Examples of Jeremy Blake media.

Examples of media from the Jeremy Blake Papers (note the optical media that looks like vinyl).

At this point, Blake’s collections have been previewed, preliminarily processed, and arranged through Access Data’s FTK software. This is a powerful but expensive software program that can make an archivist’s task-—to dynamically sift through vast quantities of digital materials—even plausible as a 9-month project. While Don and I manage the imaging and processing, we’ve also starting discussing what access types might look like. This necessitates discussions with representatives from all three of NYU’s archival bodies (Fales, University Archives, and Tamiment), as well as the head of its new (trans-archive) processing department, the Archival Collections Management Department. In our inaugural meeting last week, we discussed making a very small (30 MB) collection accessible to researchers in the very near future as a test case for providing access to some of our larger collections.

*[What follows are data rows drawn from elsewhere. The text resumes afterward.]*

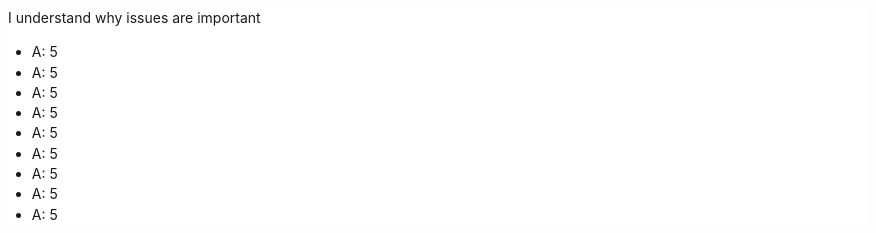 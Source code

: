 I understand why issues are important

- A: 5
- A: 5
- A: 5
- A: 5
- A: 5
- A: 5
- A: 5
- A: 5
- A: 5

As part of my responsibilities here, I’ll be chairing this group as we devise access strategies to collection content.

More specifically, we have also set up hardware and software formulations that may help us to understand Blake’s artistic output. In the past two weeks, for example, Don has identified the various Adobe Photoshop versions that Blake used through viewing the files through the hex (hexadecimal of the binary). We have sought out those obsolete versions of Adobe Photoshop, and my office area is now crowded with different computers configured to read materials from software versions common to Blake’s most active years of artistic production. Redundancy isn’t just conducive to preventing data loss, however. We still need multiple methods with which to view and assess Blake’s working files. In addition to using multiple operating systems, write-blockers, imaging techniques, and programs, I spent several days installing emulators on our contemporary Mac, PC, and Unix machines. After imaging material, we’ll start systematically accessing outdated Photoshop files via these older environments, both emulated and actual.

Hex editor view used to help identify software versions used.

Hex editor view used to help identify software versions used (extra points if you recognize what Blake piece this file is from).

In the meantime, I still need to make a number of decisions and the workflow is still very much a work in progress! This underpins a larger point: This fellowship necessitates documentation to address gaps like these. That is, while there are concrete deliverables for each phase of the project, in order to deliver I’ll need to understand and investigate intricacies in the overall digital preservation strategy here at NYU. While working with very special collections like the Jeremy Blake Papers is a great opportunity, it’s also great that the questions we address will be useful at our host sites for many other projects down the line. While I may not be able to write more on Blake in the blog, Don Mennerich and I will co-present our paper documenting our findings at the American Institute of Conservation (AIC) this May…but in the meantime, lot’s of work will need to get done!